■ TASK GOAL ■
All of the data should be copied exactly, with the pictures left out.

■ GIVEN DATA ■
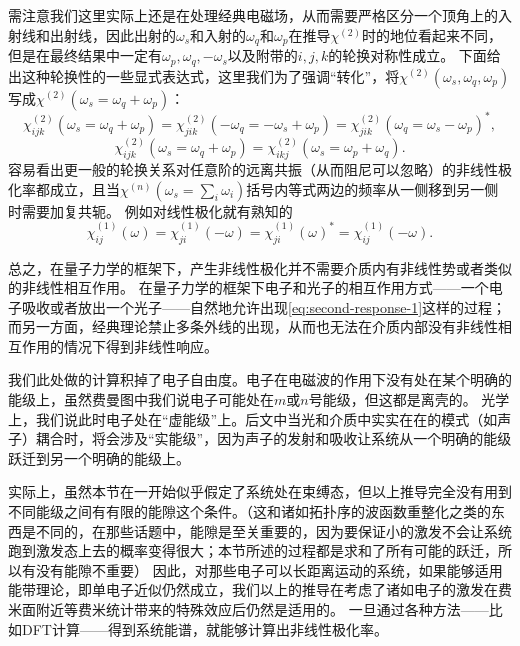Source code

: 需注意我们这里实际上还是在处理经典电磁场，从而需要严格区分一个顶角上的入射线和出射线，因此出射的$\omega_s$和入射的$\omega_q$和$\omega_p$在推导$\chi^{(2)}$时的地位看起来不同，但是在最终结果中一定有$\omega_p, \omega_q, -\omega_s$以及附带的$i, j, k$的轮换对称性成立。
下面给出这种轮换性的一些显式表达式，这里我们为了强调“转化”，将$\chi^{(2)}(\omega_s, \omega_q, \omega_p)$写成$\chi^{(2)}(\omega_s = \omega_q + \omega_p)$：
\begin{equation}
    \chi^{(2)}_{ijk}(\omega_s = \omega_q + \omega_p) = \chi^{(2)}_{jik}(- \omega_q = - \omega_s + \omega_p) = \chi^{(2)}_{jik}(\omega_q = \omega_s - \omega_p)^*, 
\end{equation}
\begin{equation}
    \chi^{(2)}_{ijk}(\omega_s = \omega_q + \omega_p) = \chi^{(2)}_{ikj}(\omega_s = \omega_p + \omega_q).
\end{equation}
容易看出更一般的轮换关系对任意阶的远离共振（从而阻尼可以忽略）的非线性极化率都成立，且当$\chi^{(n)}(\omega_s = \sum_i \omega_i)$括号内等式两边的频率从一侧移到另一侧时需要加复共轭。
例如对线性极化就有熟知的
\begin{equation}
    \chi^{(1)}_{ij}(\omega) = \chi^{(1)}_{ji}(-\omega) = \chi^{(1)}_{ji}(\omega)^* = \chi^{(1)}_{ij}(-\omega).
\end{equation}

总之，在量子力学的框架下，产生非线性极化并不需要介质内有非线性势或者类似的非线性相互作用。
在量子力学的框架下电子和光子的相互作用方式——一个电子吸收或者放出一个光子——自然地允许出现\eqref{eq:second-response-1}这样的过程；而另一方面，经典理论禁止多条外线的出现，从而也无法在介质内部没有非线性相互作用的情况下得到非线性响应。

我们此处做的计算积掉了电子自由度。电子在电磁波的作用下没有处在某个明确的能级上，虽然费曼图中我们说电子可能处在$m$或$n$号能级，但这都是离壳的。
光学上，我们说此时电子处在“虚能级”上。后文中当光和介质中实实在在的模式（如声子）耦合时，将会涉及“实能级”，因为声子的发射和吸收让系统从一个明确的能级跃迁到另一个明确的能级上。

实际上，虽然本节在一开始似乎假定了系统处在束缚态，但以上推导完全没有用到不同能级之间有有限的能隙这个条件。（这和诸如拓扑序的波函数重整化之类的东西是不同的，在那些话题中，能隙是至关重要的，因为要保证小的激发不会让系统跑到激发态上去的概率变得很大；本节所述的过程都是求和了所有可能的跃迁，所以有没有能隙不重要）
因此，对那些电子可以长距离运动的系统，如果能够适用能带理论，即单电子近似仍然成立，我们以上的推导在考虑了诸如电子的激发在费米面附近等费米统计带来的特殊效应后仍然是适用的。
一旦通过各种方法——比如DFT计算——得到系统能谱，就能够计算出非线性极化率。

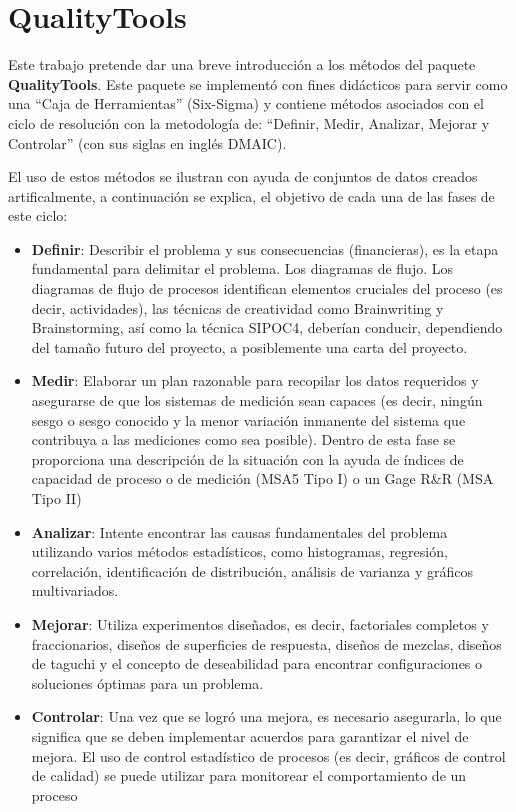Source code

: \documentclass[
]{book}
\begin{document}
\hypertarget{qualitytools}{%
\chapter{QualityTools}\label{qualitytools}}

Este trabajo pretende dar una breve introducción a los métodos del paquete \textbf{QualityTools}. Este paquete se implementó con fines didácticos para servir como una ``Caja de Herramientas'' (Six-Sigma) y contiene métodos asociados con el ciclo de resolución con la metodología de: ``Definir, Medir, Analizar, Mejorar y Controlar'' (con sus siglas en inglés DMAIC).

El uso de estos métodos se ilustran con ayuda de conjuntos de datos creados artificalmente, a continuación se explica, el objetivo de cada una de las fases de este ciclo:

\begin{itemize}
\item
  \textbf{Definir}: Describir el problema y sus consecuencias (financieras), es la etapa fundamental para delimitar el problema. Los diagramas de flujo. Los diagramas de flujo de procesos identifican elementos cruciales del proceso (es decir, actividades), las técnicas de creatividad como Brainwriting y Brainstorming, así como la técnica SIPOC4, deberían conducir, dependiendo
  del tamaño futuro del proyecto, a posiblemente una carta del proyecto.
\item
  \textbf{Medir}: Elaborar un plan razonable para recopilar los datos requeridos y asegurarse de que los sistemas de medición sean capaces (es decir, ningún sesgo o sesgo conocido y la menor variación inmanente del sistema que
  contribuya a las mediciones como sea posible). Dentro de esta fase se proporciona una descripción de la situación con la ayuda de índices de capacidad de proceso o de medición (MSA5 Tipo I) o un Gage R\&R (MSA Tipo II)
\item
  \textbf{Analizar}: Intente encontrar las causas fundamentales del problema utilizando varios métodos estadísticos, como histogramas, regresión, correlación, identificación de distribución, análisis de varianza y gráficos multivariados.
\item
  \textbf{Mejorar}: Utiliza experimentos diseñados, es decir, factoriales completos y fraccionarios, diseños de superficies de respuesta, diseños de mezclas, diseños de taguchi y el concepto de deseabilidad para encontrar
  configuraciones o soluciones óptimas para un problema.
\item
  \textbf{Controlar}: Una vez que se logró una mejora, es necesario asegurarla, lo que significa que se deben implementar acuerdos para garantizar el nivel de mejora. El uso de control estadístico de procesos (es decir, gráficos de control de calidad) se puede utilizar para monitorear el comportamiento de un proceso
\end{itemize}
\end{document}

■ YOUR RESPONSE ■
Source code

: 需注意我们这里实际上还是在处理经典电磁场，从而需要严格区分一个顶角上的入射线和出射线，因此出射的$\omega_s$和入射的$\omega_q$和$\omega_p$在推导$\chi^{(2)}$时的地位看起来不同，但是在最终结果中一定有$\omega_p, \omega_q, -\omega_s$以及附带的$i, j, k$的轮换对称性成立。
下面给出这种轮换性的一些显式表达式，这里我们为了强调“转化”，将$\chi^{(2)}(\omega_s, \omega_q, \omega_p)$写成$\chi^{(2)}(\omega_s = \omega_q + \omega_p)$：
\begin{equation}
    \chi^{(2)}_{ijk}(\omega_s = \omega_q + \omega_p) = \chi^{(2)}_{jik}(- \omega_q = - \omega_s + \omega_p) = \chi^{(2)}_{jik}(\omega_q = \omega_s - \omega_p)^*, 
\end{equation}
\begin{equation}
    \chi^{(2)}_{ijk}(\omega_s = \omega_q + \omega_p) = \chi^{(2)}_{ikj}(\omega_s = \omega_p + \omega_q).
\end{equation}
容易看出更一般的轮换关系对任意阶的远离共振（从而阻尼可以忽略）的非线性极化率都成立，且当$\chi^{(n)}(\omega_s = \sum_i \omega_i)$括号内等式两边的频率从一侧移到另一侧时需要加复共轭。
例如对线性极化就有熟知的
\begin{equation}
    \chi^{(1)}_{ij}(\omega) = \chi^{(1)}_{ji}(-\omega) = \chi^{(1)}_{ji}(\omega)^* = \chi^{(1)}_{ij}(-\omega).
\end{equation}

总之，在量子力学的框架下，产生非线性极化并不需要介质内有非线性势或者类似的非线性相互作用。
在量子力学的框架下电子和光子的相互作用方式——一个电子吸收或者放出一个光子——自然地允许出现\eqref{eq:second-response-1}这样的过程；而另一方面，经典理论禁止多条外线的出现，从而也无法在介质内部没有非线性相互作用的情况下得到非线性响应。

我们此处做的计算积掉了电子自由度。电子在电磁波的作用下没有处在某个明确的能级上，虽然费曼图中我们说电子可能处在$m$或$n$号能级，但这都是离壳的。
光学上，我们说此时电子处在“虚能级”上。后文中当光和介质中实实在在的模式（如声子）耦合时，将会涉及“实能级”，因为声子的发射和吸收让系统从一个明确的能级跃迁到另一个明确的能级上。

实际上，虽然本节在一开始似乎假定了系统处在束缚态，但以上推导完全没有用到不同能级之间有有限的能隙这个条件。（这和诸如拓扑序的波函数重整化之类的东西是不同的，在那些话题中，能隙是至关重要的，因为要保证小的激发不会让系统跑到激发态上去的概率变得很大；本节所述的过程都是求和了所有可能的跃迁，所以有没有能隙不重要）
因此，对那些电子可以长距离运动的系统，如果能够适用能带理论，即单电子近似仍然成立，我们以上的推导在考虑了诸如电子的激发在费米面附近等费米统计带来的特殊效应后仍然是适用的。
一旦通过各种方法——比如DFT计算——得到系统能谱，就能够计算出非线性极化率。

Source code

: \documentclass[
]{book}
\begin{document}
\hypertarget{qualitytools}{%
\chapter{QualityTools}\label{qualitytools}}

Este trabajo pretende dar una breve introducción a los métodos del paquete \textbf{QualityTools}. Este paquete se implementó con fines didácticos para servir como una ``Caja de Herramientas'' (Six-Sigma) y contiene métodos asociados con el ciclo de resolución con la metodología de: ``Definir, Medir, Analizar, Mejorar y Controlar'' (con sus siglas en inglés DMAIC).

El uso de estos métodos se ilustran con ayuda de conjuntos de datos creados artificalmente, a continuación se explica, el objetivo de cada una de las fases de este ciclo:

\begin{itemize}
\item
  \textbf{Definir}: Describir el problema y sus consecuencias (financieras), es la etapa fundamental para delimitar el problema. Los diagramas de flujo. Los diagramas de flujo de procesos identifican elementos cruciales del proceso (es decir, actividades), las técnicas de creatividad como Brainwriting y Brainstorming, así como la técnica SIPOC4, deberían conducir, dependiendo
  del tamaño futuro del proyecto, a posiblemente una carta del proyecto.
\item
  \textbf{Medir}: Elaborar un plan razonable para recopilar los datos requeridos y asegurarse de que los sistemas de medición sean capaces (es decir, ningún sesgo o sesgo conocido y la menor variación inmanente del sistema que
  contribuya a las mediciones como sea posible). Dentro de esta fase se proporciona una descripción de la situación con la ayuda de índices de capacidad de proceso o de medición (MSA5 Tipo I) o un Gage R\&R (MSA Tipo II)
\item
  \textbf{Analizar}: Intente encontrar las causas fundamentales del problema utilizando varios métodos estadísticos, como histogramas, regresión, correlación, identificación de distribución, análisis de varianza y gráficos multivariados.
\item
  \textbf{Mejorar}: Utiliza experimentos diseñados, es decir, factoriales completos y fraccionarios, diseños de superficies de respuesta, diseños de mezclas, diseños de taguchi y el concepto de deseabilidad para encontrar
  configuraciones o soluciones óptimas para un problema.
\item
  \textbf{Controlar}: Una vez que se logró una mejora, es necesario asegurarla, lo que significa que se deben implementar acuerdos para garantizar el nivel de mejora. El uso de control estadístico de procesos (es decir, gráficos de control de calidad) se puede utilizar para monitorear el comportamiento de un proceso
\end{itemize}
\end{document}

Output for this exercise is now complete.